I wish you a very happy and wonderful new year!! :trp::cheers: 

See you in 2019! :tiphat:

All the best,
Frederik


----------



## Merl

Frederik Magle said:


> I wish you a very happy and wonderful new year!! :trp::cheers:
> 
> See you in 2019! :tiphat:
> 
> All the best,
> Frederik


Same to you, FM, and everyone here on TC. HNY.


----------



## Larkenfield

Thank you for your wonderful efforts here. It’s been splendiferous. May everybody on the planet hear your wonderful music in the coming year.


----------



## Guest

Happy and healthy New Year to all ! :cheers:


----------



## DavidA

Happy New Year to everyone on TC!


----------



## Art Rock

Happy New Year everyone!


----------



## Ingélou

Frederik Magle said:


> I wish you a very happy and wonderful new year!! :trp::cheers:
> 
> See you in 2019! :tiphat:
> 
> All the best,
> Frederik


Thank you, Mr Magle. Happy New Year to you & your family, and to everyone on TC. :tiphat:


----------



## Kjetil Heggelund

Happy New Year ebybody!


----------



## eugeneonagain

Fireworks should be banned.
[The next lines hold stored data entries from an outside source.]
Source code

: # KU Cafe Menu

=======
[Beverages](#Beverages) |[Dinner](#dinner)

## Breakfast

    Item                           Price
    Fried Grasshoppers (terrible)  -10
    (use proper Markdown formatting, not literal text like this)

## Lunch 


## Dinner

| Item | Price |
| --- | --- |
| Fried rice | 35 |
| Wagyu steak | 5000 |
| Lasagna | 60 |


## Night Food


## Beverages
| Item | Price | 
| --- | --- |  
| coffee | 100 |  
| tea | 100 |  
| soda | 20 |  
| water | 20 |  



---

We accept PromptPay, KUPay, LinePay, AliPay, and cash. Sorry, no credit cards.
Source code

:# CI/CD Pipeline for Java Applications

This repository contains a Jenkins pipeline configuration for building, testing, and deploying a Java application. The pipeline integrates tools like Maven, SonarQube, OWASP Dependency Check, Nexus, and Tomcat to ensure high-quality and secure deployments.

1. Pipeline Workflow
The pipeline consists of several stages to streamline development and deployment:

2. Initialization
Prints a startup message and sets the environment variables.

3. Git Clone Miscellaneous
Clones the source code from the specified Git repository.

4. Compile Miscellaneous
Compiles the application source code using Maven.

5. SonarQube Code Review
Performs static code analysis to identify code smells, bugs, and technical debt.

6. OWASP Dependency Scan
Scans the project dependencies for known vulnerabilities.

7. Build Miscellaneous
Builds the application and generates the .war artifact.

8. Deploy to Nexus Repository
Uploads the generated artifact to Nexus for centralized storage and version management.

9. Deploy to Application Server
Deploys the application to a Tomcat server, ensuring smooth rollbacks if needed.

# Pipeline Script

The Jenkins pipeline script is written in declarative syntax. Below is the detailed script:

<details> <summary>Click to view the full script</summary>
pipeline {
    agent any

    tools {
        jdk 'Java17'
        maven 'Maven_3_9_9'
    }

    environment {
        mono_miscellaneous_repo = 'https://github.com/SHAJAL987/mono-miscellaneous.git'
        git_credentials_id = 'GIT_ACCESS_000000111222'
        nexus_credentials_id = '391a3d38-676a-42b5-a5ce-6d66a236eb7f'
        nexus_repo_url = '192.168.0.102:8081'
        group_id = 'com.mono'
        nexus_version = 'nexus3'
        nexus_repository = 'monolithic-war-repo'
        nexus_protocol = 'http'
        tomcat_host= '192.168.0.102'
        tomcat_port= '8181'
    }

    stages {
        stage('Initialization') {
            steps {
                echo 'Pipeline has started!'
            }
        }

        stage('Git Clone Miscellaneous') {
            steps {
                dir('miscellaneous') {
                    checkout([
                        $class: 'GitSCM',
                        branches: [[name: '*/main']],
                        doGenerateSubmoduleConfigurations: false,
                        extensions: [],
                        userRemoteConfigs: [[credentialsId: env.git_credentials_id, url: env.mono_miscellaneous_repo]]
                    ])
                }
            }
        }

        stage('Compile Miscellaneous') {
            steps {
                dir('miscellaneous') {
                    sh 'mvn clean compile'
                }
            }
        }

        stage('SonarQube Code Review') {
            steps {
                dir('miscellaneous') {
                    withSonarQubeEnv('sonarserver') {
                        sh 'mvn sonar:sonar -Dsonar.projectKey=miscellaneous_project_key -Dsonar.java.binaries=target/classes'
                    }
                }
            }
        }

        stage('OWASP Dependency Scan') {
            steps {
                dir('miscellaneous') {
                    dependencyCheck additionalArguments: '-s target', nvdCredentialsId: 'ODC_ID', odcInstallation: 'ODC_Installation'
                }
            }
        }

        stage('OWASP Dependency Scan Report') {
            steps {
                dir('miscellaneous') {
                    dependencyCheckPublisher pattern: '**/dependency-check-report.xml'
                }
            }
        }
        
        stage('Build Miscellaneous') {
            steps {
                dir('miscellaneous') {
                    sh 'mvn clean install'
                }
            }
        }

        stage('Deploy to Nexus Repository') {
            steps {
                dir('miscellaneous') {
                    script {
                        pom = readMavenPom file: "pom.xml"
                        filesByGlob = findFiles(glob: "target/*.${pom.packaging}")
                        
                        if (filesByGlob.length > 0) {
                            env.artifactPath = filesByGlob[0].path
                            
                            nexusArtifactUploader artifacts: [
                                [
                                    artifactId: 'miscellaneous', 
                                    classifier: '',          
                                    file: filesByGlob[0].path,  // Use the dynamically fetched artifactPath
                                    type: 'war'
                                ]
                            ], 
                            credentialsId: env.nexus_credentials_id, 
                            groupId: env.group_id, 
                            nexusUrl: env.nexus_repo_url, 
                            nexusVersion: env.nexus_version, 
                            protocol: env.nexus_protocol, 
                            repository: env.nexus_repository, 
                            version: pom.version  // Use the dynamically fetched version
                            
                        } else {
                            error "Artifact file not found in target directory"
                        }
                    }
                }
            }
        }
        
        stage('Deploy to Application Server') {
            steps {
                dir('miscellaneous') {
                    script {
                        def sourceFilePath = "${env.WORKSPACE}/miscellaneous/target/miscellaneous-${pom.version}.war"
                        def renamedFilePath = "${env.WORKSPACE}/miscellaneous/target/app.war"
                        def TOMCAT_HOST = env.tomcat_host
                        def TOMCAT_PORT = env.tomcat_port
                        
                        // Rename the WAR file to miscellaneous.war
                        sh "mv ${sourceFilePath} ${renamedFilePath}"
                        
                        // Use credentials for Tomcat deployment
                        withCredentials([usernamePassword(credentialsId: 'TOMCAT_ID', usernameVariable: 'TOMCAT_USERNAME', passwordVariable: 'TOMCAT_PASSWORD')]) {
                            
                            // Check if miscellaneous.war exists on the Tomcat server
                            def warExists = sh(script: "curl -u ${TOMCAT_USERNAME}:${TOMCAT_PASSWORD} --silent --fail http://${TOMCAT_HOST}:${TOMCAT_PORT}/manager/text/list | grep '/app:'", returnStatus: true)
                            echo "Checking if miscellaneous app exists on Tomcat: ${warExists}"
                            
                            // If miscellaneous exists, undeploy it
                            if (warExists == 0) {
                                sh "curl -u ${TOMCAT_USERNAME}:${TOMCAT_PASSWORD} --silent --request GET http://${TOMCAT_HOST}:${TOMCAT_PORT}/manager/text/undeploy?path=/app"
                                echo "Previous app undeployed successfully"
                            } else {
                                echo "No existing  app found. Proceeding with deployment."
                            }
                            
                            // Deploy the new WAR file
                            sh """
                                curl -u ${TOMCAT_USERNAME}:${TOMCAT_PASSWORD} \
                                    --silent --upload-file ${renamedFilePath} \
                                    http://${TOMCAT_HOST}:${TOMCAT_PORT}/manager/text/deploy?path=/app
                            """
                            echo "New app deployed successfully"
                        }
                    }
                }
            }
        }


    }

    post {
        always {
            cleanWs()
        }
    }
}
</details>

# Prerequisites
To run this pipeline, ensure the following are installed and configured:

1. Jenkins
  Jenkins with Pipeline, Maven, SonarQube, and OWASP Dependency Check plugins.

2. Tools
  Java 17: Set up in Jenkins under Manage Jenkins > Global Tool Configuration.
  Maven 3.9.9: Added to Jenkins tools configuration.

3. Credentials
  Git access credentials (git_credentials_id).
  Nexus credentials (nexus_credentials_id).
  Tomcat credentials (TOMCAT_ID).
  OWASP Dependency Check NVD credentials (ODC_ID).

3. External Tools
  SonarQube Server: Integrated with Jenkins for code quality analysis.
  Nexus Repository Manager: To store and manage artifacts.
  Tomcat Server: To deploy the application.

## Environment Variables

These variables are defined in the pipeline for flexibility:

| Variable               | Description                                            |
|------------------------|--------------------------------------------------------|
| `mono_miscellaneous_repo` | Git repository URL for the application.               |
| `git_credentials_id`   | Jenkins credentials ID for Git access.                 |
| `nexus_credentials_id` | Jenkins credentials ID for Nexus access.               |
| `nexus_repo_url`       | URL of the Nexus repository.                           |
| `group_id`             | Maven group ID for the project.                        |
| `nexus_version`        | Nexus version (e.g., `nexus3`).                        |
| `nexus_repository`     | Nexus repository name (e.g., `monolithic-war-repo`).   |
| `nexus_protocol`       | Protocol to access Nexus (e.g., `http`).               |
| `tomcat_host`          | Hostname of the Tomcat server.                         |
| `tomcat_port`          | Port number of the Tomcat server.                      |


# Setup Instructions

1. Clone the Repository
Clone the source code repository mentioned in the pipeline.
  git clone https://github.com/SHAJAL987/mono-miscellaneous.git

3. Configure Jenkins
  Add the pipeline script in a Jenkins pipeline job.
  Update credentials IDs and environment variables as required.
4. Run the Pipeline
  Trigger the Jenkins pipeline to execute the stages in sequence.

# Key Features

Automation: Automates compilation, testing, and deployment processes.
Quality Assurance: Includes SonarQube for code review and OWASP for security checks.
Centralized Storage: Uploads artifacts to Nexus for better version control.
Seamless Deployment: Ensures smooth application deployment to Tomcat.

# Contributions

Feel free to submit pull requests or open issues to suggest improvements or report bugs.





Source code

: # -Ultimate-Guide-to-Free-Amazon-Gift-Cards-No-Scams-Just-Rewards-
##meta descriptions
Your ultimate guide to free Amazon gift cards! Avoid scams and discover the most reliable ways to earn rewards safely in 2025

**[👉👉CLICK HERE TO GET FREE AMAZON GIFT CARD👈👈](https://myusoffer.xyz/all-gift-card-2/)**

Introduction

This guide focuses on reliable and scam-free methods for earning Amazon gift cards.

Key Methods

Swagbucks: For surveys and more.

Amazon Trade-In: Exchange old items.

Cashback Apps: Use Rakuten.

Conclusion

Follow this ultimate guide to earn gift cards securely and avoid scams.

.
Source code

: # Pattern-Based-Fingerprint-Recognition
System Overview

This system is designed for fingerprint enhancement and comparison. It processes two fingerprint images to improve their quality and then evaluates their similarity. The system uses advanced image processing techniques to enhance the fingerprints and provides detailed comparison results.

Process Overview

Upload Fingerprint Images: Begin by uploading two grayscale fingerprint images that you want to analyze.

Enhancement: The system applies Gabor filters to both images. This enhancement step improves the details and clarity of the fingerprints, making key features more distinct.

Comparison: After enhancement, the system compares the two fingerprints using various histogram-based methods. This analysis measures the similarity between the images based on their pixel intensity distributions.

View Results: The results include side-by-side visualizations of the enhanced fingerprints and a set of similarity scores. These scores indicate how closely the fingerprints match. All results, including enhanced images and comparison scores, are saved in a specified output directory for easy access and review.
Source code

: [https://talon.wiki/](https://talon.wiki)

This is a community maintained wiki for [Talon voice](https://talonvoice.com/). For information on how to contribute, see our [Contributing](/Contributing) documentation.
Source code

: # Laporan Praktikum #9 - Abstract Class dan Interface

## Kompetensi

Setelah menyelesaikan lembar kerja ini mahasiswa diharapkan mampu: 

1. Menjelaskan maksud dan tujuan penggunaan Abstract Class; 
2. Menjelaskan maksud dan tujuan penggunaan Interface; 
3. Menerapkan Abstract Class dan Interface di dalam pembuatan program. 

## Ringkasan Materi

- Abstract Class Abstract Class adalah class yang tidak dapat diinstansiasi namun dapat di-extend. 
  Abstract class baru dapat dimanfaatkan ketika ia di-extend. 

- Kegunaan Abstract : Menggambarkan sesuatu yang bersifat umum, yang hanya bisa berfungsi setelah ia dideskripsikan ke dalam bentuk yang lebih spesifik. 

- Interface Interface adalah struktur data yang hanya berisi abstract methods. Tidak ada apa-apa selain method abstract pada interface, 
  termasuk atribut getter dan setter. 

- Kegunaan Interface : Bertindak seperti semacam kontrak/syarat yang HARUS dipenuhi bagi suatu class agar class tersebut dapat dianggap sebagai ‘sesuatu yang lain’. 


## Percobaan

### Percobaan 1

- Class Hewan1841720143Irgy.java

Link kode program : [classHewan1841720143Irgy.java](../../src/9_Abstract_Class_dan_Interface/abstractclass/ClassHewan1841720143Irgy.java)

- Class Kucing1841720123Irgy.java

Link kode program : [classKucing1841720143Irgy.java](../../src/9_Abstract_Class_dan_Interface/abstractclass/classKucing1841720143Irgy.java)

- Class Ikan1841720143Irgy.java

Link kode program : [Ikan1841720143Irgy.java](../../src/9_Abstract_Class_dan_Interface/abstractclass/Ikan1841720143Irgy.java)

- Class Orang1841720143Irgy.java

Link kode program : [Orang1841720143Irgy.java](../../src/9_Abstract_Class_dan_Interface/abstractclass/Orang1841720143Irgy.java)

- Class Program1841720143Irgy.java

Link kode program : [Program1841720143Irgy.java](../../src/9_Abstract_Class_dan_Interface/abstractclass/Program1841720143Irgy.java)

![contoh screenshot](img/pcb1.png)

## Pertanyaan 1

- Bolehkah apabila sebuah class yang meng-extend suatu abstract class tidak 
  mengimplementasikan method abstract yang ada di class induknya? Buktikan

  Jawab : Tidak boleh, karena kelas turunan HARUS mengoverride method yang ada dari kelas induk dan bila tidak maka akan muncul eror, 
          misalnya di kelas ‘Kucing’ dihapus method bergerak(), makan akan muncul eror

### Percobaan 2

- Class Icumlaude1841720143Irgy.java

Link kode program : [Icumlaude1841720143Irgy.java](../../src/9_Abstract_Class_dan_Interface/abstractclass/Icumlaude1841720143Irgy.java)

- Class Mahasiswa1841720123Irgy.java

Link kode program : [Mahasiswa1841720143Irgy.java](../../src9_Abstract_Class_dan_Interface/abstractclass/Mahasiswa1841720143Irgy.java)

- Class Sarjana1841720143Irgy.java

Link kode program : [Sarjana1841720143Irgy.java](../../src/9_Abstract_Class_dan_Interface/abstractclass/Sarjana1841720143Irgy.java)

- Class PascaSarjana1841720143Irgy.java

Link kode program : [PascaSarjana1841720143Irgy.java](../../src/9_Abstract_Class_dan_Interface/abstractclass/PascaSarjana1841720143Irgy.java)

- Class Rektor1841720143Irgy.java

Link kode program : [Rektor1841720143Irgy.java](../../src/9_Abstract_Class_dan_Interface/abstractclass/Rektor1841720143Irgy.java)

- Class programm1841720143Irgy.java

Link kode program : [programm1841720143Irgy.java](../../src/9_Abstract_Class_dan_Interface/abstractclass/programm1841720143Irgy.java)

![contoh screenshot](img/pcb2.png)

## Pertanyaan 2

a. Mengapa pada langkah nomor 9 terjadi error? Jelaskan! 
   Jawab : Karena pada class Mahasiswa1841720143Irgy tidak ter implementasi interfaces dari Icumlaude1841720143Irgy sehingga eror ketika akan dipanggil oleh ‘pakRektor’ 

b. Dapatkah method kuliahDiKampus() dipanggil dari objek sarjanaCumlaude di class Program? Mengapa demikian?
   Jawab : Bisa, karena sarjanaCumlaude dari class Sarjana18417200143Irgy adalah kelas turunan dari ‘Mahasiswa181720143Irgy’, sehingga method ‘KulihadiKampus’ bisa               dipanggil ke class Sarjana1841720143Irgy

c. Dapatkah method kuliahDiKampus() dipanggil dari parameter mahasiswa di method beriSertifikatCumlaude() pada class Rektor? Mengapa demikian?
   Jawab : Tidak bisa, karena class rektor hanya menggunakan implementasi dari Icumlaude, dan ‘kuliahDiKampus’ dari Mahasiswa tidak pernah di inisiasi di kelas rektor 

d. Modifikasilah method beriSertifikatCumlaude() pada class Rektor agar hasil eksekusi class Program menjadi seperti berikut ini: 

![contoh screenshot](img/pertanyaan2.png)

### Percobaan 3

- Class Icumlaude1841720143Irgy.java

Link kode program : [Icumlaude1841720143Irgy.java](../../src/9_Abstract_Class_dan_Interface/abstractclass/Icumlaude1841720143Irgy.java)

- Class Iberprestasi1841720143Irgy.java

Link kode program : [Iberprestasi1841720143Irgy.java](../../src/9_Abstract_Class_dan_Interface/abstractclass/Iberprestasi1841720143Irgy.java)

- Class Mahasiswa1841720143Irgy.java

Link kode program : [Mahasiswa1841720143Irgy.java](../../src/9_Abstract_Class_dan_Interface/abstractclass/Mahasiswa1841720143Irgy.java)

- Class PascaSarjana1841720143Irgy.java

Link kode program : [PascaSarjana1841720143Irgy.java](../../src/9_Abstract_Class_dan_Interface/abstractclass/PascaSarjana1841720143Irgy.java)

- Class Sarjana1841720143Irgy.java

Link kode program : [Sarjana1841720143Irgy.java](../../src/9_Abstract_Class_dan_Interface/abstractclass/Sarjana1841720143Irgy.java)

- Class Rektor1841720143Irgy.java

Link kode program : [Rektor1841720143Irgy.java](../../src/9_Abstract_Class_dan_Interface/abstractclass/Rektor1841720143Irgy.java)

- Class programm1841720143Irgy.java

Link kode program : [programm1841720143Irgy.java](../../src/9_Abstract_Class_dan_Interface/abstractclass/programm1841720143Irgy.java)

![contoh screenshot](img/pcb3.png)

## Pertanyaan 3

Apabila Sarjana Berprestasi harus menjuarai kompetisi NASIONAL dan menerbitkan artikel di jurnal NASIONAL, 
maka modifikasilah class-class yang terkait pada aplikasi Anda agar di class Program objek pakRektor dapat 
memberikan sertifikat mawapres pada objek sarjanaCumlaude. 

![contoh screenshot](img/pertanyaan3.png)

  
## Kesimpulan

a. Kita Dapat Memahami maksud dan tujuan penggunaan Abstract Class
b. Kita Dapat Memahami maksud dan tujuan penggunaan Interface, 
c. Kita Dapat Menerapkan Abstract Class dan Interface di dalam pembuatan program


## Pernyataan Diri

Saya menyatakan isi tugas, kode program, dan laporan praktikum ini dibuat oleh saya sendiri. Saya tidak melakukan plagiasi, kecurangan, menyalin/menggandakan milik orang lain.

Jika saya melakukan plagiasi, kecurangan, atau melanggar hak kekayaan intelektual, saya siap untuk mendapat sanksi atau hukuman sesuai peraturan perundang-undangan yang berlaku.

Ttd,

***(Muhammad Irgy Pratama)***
That would make for a happy start to the year.


----------



## JosefinaHW

Frederik Magle said:


> I wish you a very happy and wonderful new year!! :trp::cheers:
> 
> See you in 2019! :tiphat:
> 
> All the best,
> Frederik


Thank you for your great generosity. Best Wishes to You and Your Family!


----------



## Haydn man

A very Happy New Year to one and all


----------



## JW3

Happy New Year everybody! I know it has already been Three Kings' Day, but in my defense I just became a member on the forums!


----------